The London Philharmonic reached the second leg of its year-long “Stravinsky’s Journey”. Scherzo fantastique was written when Stravinsky was studying with Rimsky-Korsakov and is lavishly scored and inspired by Maurice Maeterlinck’s The Life of Bees. Vladimir Jurowski drew clear and vigorous playing – pin-point brass and perky woodwind in the outer sections – suggesting the teeming life in the hive and the central sunrise was launched by an enchanting flute solo from Juliette Bausor. The recently disinterred Funeral Song was composed to remember the deceased Rimsky, a powerful piece if with few features that are recognisably Stravinsky’s, save for pre-Firebird aspects. Jurowski and the LPO made the most of the music’s brooding nature.
Rimsky’s Piano Concerto (dedicated to Liszt) is a rarity nowadays and enjoys lyrical charm and folksiness. It’s in a concise single movement (barely fifteen minutes) opening with attractive bassoon and clarinet figures setting the scene. Alexander Ghindin supplied precision and glitter in the outer sections but could have made more of the poetic central part based on folksongs collected by Balakirev. Ghindin’s encore was ‘Russian Dance’ from Petrushka, presumably in Stravinsky’s own arrangement (Three Movements from...), although Ghindin may have added some embellishments.

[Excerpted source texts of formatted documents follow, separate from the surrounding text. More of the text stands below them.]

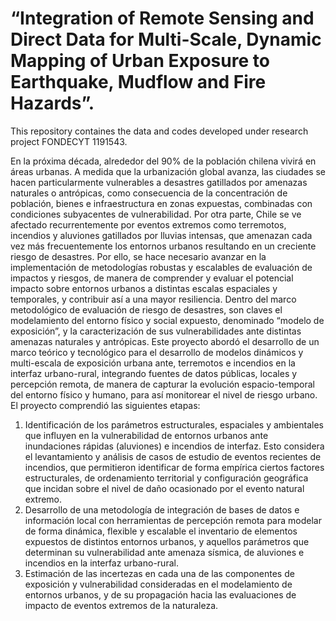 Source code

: # “Integration of Remote Sensing and Direct Data for Multi-Scale, Dynamic Mapping of Urban Exposure to Earthquake, Mudflow and Fire Hazards”.

This repository containes the data and codes developed under research project FONDECYT 1191543.

En la próxima década, alrededor del 90% de la población chilena vivirá en áreas urbanas. A medida que la urbanización global avanza, las ciudades se hacen particularmente vulnerables a desastres gatillados por amenazas naturales o antrópicas, como consecuencia de la concentración de población, bienes e infraestructura en zonas expuestas, combinadas con condiciones subyacentes de vulnerabilidad. Por otra parte, Chile se ve afectado recurrentemente por eventos extremos como terremotos, incendios y aluviones gatillados por lluvias intensas, que amenazan cada vez más frecuentemente los entornos urbanos resultando en un creciente riesgo de desastres. Por ello, se hace necesario avanzar en la implementación de metodologías robustas y escalables de evaluación de impactos y riesgos, de manera de comprender y evaluar el potencial impacto sobre entornos urbanos a distintas escalas espaciales y temporales, y contribuir así a una mayor resiliencia. 
Dentro del marco metodológico de evaluación de riesgo de desastres, son claves el modelamiento del entorno físico y social expuesto, denominado “modelo de exposición”, y la caracterización de sus vulnerabilidades ante distintas amenazas naturales y antrópicas. Este proyecto abordó el desarrollo de un marco teórico y tecnológico para el desarrollo de modelos dinámicos y multi-escala de exposición urbana ante, terremotos e incendios en la interfaz urbano-rural,  integrando fuentes de datos públicas, locales y percepción remota, de manera de capturar la evolución espacio-temporal del entorno físico y humano, para así monitorear el nivel de riesgo urbano. El proyecto comprendió  las siguientes etapas:

1.	Identificación de los parámetros estructurales, espaciales y ambientales que influyen en la vulnerabilidad de entornos urbanos ante inundaciones rápidas (aluviones) e incendios de interfaz. Esto considera el levantamiento y análisis de casos de estudio de eventos recientes de incendios, que permitieron identificar de forma empírica ciertos factores estructurales, de ordenamiento territorial y configuración geográfica que incidan sobre el nivel de daño ocasionado por el evento natural extremo.
2.	Desarrollo de una metodología de integración de bases de datos e información local con herramientas de percepción remota para modelar de forma dinámica, flexible y escalable el inventario de elementos expuestos de distintos entornos urbanos, y aquellos parámetros que determinan su vulnerabilidad ante amenaza sísmica, de aluviones e incendios en la interfaz urbano-rural.
3.	Estimación de las incertezas en cada una de las componentes de exposición y vulnerabilidad consideradas en el modelamiento de entornos urbanos, y de su propagación hacia las evaluaciones de impacto de eventos extremos de la naturaleza.

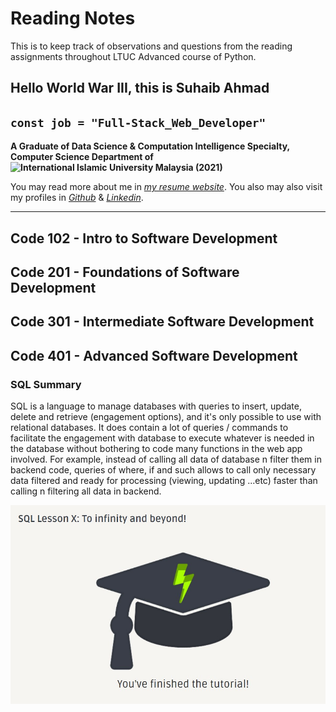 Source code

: # Reading Notes

This is to keep track of observations and questions from the reading assignments throughout LTUC Advanced course of Python.

## Hello World War III, this is Suhaib Ahmad

## `const job = "Full-Stack_Web_Developer"`

**A Graduate of Data Science & Computation Intelligence Specialty, Computer Science Department of ![International Islamic University Malaysia (2021)](https://upload.wikimedia.org/wikipedia/commons/f/f7/IIUM_Logo_.svg)**

You may read more about me in *[my resume website](https://suhaib.dev)*. You also may also visit my profiles in *[Github](https://github.com/makkahwi/)* & *[Linkedin](https://www.linkedin.com/in/makkahwi/)*.

---

## Code 102 - Intro to Software Development

## Code 201 - Foundations of Software Development

## Code 301 - Intermediate Software Development

## Code 401 - Advanced Software Development

### SQL Summary

SQL is a language to manage databases with queries to insert, update, delete and retrieve (engagement options), and it's only possible to use with relational databases. It does contain a lot of queries / commands to facilitate the engagement with database to execute whatever is needed in the database without bothering to code many functions in the web app involved. For example, instead of calling all data of database n filter them in backend code, queries of where, if and such allows to call only necessary data filtered and ready for processing (viewing, updating ...etc) faster than calling n filtering all data in backend.

![SQL All Lessons Completions Screenshot](/sql.jpg)
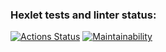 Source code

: ### Hexlet tests and linter status:
[![Actions Status](https://github.com/Saimon398/fullstack-javascript-project-4/workflows/hexlet-check/badge.svg)](https://github.com/Saimon398/fullstack-javascript-project-4/actions)
[![Maintainability](https://api.codeclimate.com/v1/badges/af4ea345483ee261345a/maintainability)](https://codeclimate.com/github/Saimon398/fullstack-javascript-project-4/maintainability)
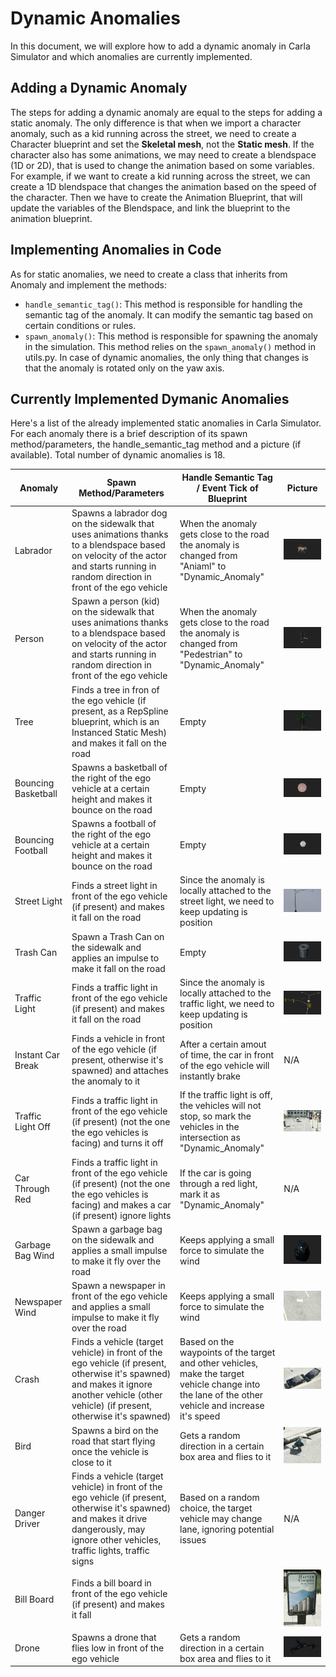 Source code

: # Dynamic Anomalies
In this document, we will explore how to add a dynamic anomaly in Carla Simulator and which anomalies are currently implemented.
## Adding a Dynamic Anomaly
The steps for adding a dynamic anomaly are equal to the steps for adding a static anomaly. The only difference is that when we import a character
anomaly, such as a kid running across the street, we need to create a Character blueprint and set the **Skeletal mesh**, not the **Static mesh**.
If the character also has some animations, we may need to create a blendspace (1D or 2D), that is used to change the animation based
on some variables. For example, if we want to create a kid running across the street, we can create a 1D blendspace that changes the animation based on the speed of the character.
Then we have to create the Animation Blueprint, that will update the variables of the Blendspace, and link the blueprint to the animation blueprint.
## Implementing Anomalies in Code
As for static anomalies, we need to create a class that inherits from Anomaly and implement the methods:
- `handle_semantic_tag()`: This method is responsible for handling the semantic tag of the anomaly. It can modify the semantic tag based on certain conditions or rules.
- `spawn_anomaly()`: This method is responsible for spawning the anomaly in the simulation. This method relies on the `spawn_anomaly()` method in 
utils.py. In case of dynamic anomalies, the only thing that changes is that the anomaly is rotated only on the yaw axis. 
## Currently Implemented Dymanic Anomalies
Here's a list of the already implemented static anomalies in Carla Simulator. For each anomaly there is a brief description of its spawn method/parameters, 
the handle_semantic_tag method and a picture (if available).
Total number of dynamic anomalies is 18. 

| Anomaly             | Spawn Method/Parameters                                                                                                                                                                    | Handle Semantic Tag / Event Tick of Blueprint                                                                                                      | Picture                                          |
|---------------------|--------------------------------------------------------------------------------------------------------------------------------------------------------------------------------------------|----------------------------------------------------------------------------------------------------------------------------------------------------|--------------------------------------------------|
| Labrador            | Spawns a labrador dog on the sidewalk that uses animations thanks to a blendspace based on velocity of the actor and starts running in random direction in front of the ego vehicle        | When the anomaly gets close to the road the anomaly is changed from "Aniaml" to "Dynamic_Anomaly"                                                  | ![Labrador](Images/labrador.png)                 |
| Person              | Spawn a person (kid) on the sidewalk that uses animations thanks to a blendspace based on velocity of the actor and starts running in random direction in front of the ego vehicle         | When the anomaly gets close to the road the anomaly is changed from "Pedestrian" to "Dynamic_Anomaly"                                              | ![Person](Images/person.png)                     |
| Tree                | Finds a tree in fron of the ego vehicle (if present, as a RepSpline blueprint, which is an Instanced Static Mesh) and makes it fall on the road                                            | Empty                                                                                                                                              | ![Tree](Images/tree.png)                         |
| Bouncing Basketball | Spawns a basketball of the right of the ego vehicle at a certain height and makes it bounce on the road                                                                                    | Empty                                                                                                                                              | ![Bounging Basketball](Images/basketball.png)    |
| Bouncing Football   | Spawns a football of the right of the ego vehicle at a certain height and makes it bounce on the road                                                                                      | Empty                                                                                                                                              | ![Bouncing Football](Images/football.png)        |
| Street Light        | Finds a street light in front of the ego vehicle (if present) and makes it fall on the road                                                                                                | Since the anomaly is locally attached to the street light, we need to keep updating is position                                                    | ![Street Light](Images/streetlight.png)          |
| Trash Can           | Spawn a Trash Can on the sidewalk and applies an impulse to make it fall on the road                                                                                                       | Empty                                                                                                                                              | ![Trash Can](Images/trashcan.png)                |
| Traffic Light       | Finds a traffic light in front of the ego vehicle (if present) and makes it fall on the road                                                                                               | Since the anomaly is locally attached to the traffic light, we need to keep updating is position                                                   | ![Traffic Light](Images/trafficlight.png)        |
| Instant Car Break   | Finds a vehicle in front of the ego vehicle (if present, otherwise it's spawned) and attaches the anomaly to it                                                                            | After a certain amout of time, the car in front of the ego vehicle will instantly brake                                                            | N/A                                              |
| Traffic Light Off   | Finds a traffic light in front of the ego vehicle (if present) (not the one the ego vehicles is facing) and turns it off                                                                   | If the traffic light is off, the vehicles will not stop, so mark the vehicles in the intersection as "Dynamic_Anomaly"                             | ![Traffic Light Off](Images/trafficlightoff.png) |
| Car Through Red     | Finds a traffic light in front of the ego vehicle (if present) (not the one the ego vehicles is facing) and makes a car (if present) ignore lights                                         | If the car is going through a red light, mark it as "Dynamic_Anomaly"                                                                              | N/A                                              |
| Garbage Bag Wind    | Spawn a garbage bag on the sidewalk and applies a small impulse to make it fly over the road                                                                                               | Keeps applying a small force to simulate the wind                                                                                                  | ![Garbage Bag Wind](Images/garbagebagwind.png)   |
| Newspaper Wind      | Spawn a newspaper in front of the ego vehicle and applies a small impulse to make it fly over the road                                                                                     | Keeps applying a small force to simulate the wind                                                                                                  | ![Newspaper Wind](Images/blowingnewspaper.png)   |
| Crash               | Finds a vehicle (target vehicle) in front of the ego vehicle (if present, otherwise it's spawned) and makes it ignore another vehicle (other vehicle) (if present, otherwise it's spawned) | Based on the waypoints of the target and other vehicles, make the target vehicle change into the lane of the other vehicle and increase it's speed | ![Crash](Images/crash.png)                       |
| Bird                | Spawns a bird on the road that start flying once the vehicle is close to it                                                                                                                | Gets a random direction in a certain box area and flies to it                                                                                      | ![Bird](Images/bird.png)                         |
| Danger Driver       | Finds a vehicle (target vehicle) in front of the ego vehicle (if present, otherwise it's spawned) and makes it drive dangerously, may ignore other vehicles, traffic lights, traffic signs | Based on a random choice, the target vehicle may change lane, ignoring potential issues                                                            | N/A                                              |
| Bill Board          | Finds a bill board in front of the ego vehicle (if present) and makes it fall                                                                                                              |                                                                                                                                                    | ![Bill Board](Images/billboard.png)              |
| Drone               | Spawns a drone that flies low in front of the ego vehicle                                                                                                                                  | Gets a random direction in a certain box area and flies to it                                                                                      | ![Drone](Images/drone.png)                       | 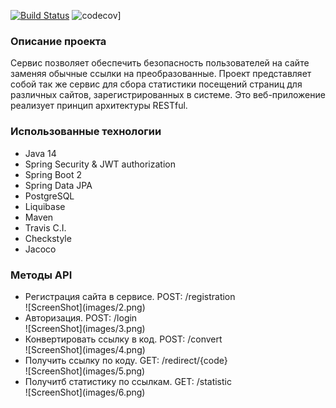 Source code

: [![Build Status](https://app.travis-ci.com/himax82/UrlShortCut.svg?branch=master)](https://app.travis-ci.com/himax82/UrlShortCut)
![codecov](https://codecov.io/gh/himax82/UrlShortCut/branch/master/graph/badge.svg?token=GMDHFHLXKR)]

### Описание проекта
Сервис позволяет обеспечить безопасность пользователей на сайте заменяя обычные ссылки на преобразованные. Проект представляет собой так же сервис для сбора статистики посещений страниц для различных сайтов, зарегистрированных в системе. Это веб-приложение реализует принцип архитектуры RESTful.

### Использованные технологии

<ul>
<li>Java 14</li>
<li>Spring Security & JWT authorization</li>
<li>Spring Boot 2</li>
<li>Spring Data JPA</li>
<li>PostgreSQL</li>
<li>Liquibase</li>
<li>Maven</li>
<li>Travis C.I.</li>
<li>Checkstyle</li>
<li>Jacoco</li>
</ul>

### Методы API

<ul>
<li>Регистрация сайта в сервисе. POST: /registration</li>
![ScreenShot](images/2.png)
<li>Авторизация. POST: /login</li>
![ScreenShot](images/3.png)
<li>Конвертировать ссылку в код. POST: /convert</li>
![ScreenShot](images/4.png)
<li>Получить ссылку по коду. GET: /redirect/{code}</li>
![ScreenShot](images/5.png)
<li>Получитб статистику по ссылкам. GET: /statistic</li>
![ScreenShot](images/6.png)
</ul> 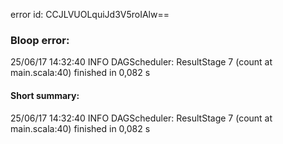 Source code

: error id: CCJLVUOLquiJd3V5roIAlw==
### Bloop error:

25/06/17 14:32:40 INFO DAGScheduler: ResultStage 7 (count at main.scala:40) finished in 0,082 s
#### Short summary: 

25/06/17 14:32:40 INFO DAGScheduler: ResultStage 7 (count at main.scala:40) finished in 0,082 s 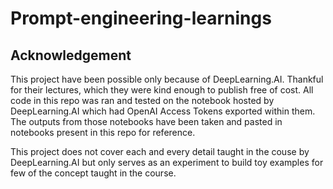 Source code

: # Prompt-engineering-learnings

## Acknowledgement

This project have been possible only because of DeepLearning.AI. Thankful for their lectures, which they were kind enough to publish free of cost. All code in this repo was ran and tested on the notebook hosted by DeepLearning.AI which had OpenAI Access Tokens exported within them. The outputs from those notebooks have been taken and pasted in notebooks present in this repo for reference. 

This project does not cover each and every detail taught in the couse by DeepLearning.AI but only serves as an experiment to build toy examples for few of the concept taught in the course.

##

The complete Firebird (for Diaghilev) can be a tricky piece to pull off in a concert when devoid of dance and decor: the early sections can seem uneventful (which is no doubt why Stravinsky made three Suites). Animated playing and a sense of drama are needed. Jurowski had the score’s measure (as such) and eschewed Chagall-like colours in favour of a clarity of detail and articulation that sometimes recalled the composer’s recordings. The lyrical sections were given with wistful tenderness and there was room for characterisation, but the main problem was that Jurowski was often too swift, the ‘Infernal Dance’ had brilliant playing but was rushed – at various points there was an unwillingness to savour the moment and create atmosphere – and the ‘Apotheosis’ lacked cumulative effect. That said, the LPO produced playing of consistent alertness, suppleness and finesse, and there were impressive solos, not least from bassoon (Jonathan Davies) and horn (John Ryan).